(Your goal): Search the records for the string "outer" and copy every line where it turns up.

(Input data):
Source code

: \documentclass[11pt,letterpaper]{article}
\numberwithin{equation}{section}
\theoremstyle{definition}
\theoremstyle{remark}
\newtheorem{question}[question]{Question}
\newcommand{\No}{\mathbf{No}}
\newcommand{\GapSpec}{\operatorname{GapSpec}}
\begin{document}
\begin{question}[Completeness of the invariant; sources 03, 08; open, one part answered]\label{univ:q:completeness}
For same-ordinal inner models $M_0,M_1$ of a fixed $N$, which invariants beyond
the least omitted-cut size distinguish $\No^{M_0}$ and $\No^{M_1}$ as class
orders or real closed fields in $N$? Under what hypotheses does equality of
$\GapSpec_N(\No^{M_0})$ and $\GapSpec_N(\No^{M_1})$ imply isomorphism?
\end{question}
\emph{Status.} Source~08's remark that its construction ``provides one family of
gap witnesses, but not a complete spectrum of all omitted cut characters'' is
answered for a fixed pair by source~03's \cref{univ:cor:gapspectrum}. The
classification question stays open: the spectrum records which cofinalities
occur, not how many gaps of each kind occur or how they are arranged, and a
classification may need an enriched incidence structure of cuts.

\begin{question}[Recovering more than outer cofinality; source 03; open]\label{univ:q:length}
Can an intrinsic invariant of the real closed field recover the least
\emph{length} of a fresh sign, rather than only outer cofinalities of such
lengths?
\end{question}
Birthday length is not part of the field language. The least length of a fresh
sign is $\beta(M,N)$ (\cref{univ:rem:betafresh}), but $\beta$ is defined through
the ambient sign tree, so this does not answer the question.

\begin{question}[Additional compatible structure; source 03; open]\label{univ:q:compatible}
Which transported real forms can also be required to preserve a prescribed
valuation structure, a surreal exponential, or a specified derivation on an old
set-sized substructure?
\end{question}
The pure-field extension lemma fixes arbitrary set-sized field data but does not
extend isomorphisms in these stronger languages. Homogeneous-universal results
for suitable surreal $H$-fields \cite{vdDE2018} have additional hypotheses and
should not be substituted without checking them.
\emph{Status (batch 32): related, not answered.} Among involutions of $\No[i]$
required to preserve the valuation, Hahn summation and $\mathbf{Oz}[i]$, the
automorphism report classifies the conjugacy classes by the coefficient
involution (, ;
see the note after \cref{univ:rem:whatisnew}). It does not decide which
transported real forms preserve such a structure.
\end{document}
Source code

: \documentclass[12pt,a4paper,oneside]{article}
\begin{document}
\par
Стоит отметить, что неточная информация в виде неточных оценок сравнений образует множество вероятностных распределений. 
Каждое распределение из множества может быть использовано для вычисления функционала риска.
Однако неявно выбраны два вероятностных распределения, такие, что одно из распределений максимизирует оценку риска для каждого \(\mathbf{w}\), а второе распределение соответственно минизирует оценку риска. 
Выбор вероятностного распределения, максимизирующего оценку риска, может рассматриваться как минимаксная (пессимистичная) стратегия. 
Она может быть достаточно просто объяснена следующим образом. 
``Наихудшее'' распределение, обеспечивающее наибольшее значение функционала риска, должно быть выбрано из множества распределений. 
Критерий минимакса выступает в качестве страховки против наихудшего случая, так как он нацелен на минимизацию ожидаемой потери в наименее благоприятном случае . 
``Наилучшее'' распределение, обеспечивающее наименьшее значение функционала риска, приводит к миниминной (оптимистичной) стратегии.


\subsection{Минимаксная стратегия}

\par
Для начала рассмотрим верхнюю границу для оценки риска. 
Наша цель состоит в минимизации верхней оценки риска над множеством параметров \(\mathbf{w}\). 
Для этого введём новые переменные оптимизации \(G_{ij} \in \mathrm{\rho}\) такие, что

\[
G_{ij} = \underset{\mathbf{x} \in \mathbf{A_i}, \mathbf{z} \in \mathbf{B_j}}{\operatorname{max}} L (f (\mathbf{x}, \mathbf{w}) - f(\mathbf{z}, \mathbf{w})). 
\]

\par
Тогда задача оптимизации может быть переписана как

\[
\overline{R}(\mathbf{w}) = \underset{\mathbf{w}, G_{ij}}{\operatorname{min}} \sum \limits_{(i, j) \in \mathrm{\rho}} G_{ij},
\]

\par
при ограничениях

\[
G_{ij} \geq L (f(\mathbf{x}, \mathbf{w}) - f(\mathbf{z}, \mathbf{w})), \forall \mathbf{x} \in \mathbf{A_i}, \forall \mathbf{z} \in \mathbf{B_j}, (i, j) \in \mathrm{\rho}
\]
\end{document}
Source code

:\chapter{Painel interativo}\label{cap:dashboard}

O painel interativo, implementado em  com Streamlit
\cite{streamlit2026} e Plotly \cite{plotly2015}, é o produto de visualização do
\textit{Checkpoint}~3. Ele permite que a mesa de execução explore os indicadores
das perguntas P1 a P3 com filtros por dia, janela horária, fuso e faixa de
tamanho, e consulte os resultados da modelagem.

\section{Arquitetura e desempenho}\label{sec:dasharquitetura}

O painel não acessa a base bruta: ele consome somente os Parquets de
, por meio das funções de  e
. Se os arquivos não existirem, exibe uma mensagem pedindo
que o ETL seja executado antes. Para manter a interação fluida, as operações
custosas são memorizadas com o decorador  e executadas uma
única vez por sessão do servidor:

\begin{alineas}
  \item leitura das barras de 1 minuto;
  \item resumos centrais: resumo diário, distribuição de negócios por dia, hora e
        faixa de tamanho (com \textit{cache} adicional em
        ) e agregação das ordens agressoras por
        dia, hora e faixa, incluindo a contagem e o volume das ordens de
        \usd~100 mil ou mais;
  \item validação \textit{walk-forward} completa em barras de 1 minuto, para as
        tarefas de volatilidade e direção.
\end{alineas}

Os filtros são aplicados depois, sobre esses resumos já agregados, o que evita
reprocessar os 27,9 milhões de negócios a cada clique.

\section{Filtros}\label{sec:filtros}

...

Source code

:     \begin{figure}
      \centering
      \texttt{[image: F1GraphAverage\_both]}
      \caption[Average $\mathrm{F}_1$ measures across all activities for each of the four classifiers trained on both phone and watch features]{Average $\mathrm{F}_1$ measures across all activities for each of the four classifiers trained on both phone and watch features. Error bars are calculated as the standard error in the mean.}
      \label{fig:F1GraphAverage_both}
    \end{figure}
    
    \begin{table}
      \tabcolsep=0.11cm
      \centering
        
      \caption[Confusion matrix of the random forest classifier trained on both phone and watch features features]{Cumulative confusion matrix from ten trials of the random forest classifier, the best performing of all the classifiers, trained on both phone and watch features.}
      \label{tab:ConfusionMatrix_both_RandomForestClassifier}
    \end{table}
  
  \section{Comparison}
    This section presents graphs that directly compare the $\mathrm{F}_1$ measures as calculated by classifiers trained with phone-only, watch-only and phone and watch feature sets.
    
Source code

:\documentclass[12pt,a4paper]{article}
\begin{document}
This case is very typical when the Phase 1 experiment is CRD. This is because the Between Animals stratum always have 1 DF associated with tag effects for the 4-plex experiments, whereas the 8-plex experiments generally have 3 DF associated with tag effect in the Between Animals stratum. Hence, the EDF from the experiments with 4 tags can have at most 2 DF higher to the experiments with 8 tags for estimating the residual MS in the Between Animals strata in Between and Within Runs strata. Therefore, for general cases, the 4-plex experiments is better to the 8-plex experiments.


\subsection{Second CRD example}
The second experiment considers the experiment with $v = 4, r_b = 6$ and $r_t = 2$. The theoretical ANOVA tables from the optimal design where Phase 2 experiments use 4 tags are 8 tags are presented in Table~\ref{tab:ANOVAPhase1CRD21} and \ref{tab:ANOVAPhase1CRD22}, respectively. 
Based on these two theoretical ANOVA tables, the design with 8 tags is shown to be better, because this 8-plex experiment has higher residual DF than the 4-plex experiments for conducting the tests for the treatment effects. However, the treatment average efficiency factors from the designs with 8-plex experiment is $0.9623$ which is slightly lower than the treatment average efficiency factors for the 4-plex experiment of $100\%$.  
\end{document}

(Response box):
\begin{question}[Recovering more than outer cofinality; source 03; open]\label{univ:q:length}
\emph{length} of a fresh sign, rather than only outer cofinalities of such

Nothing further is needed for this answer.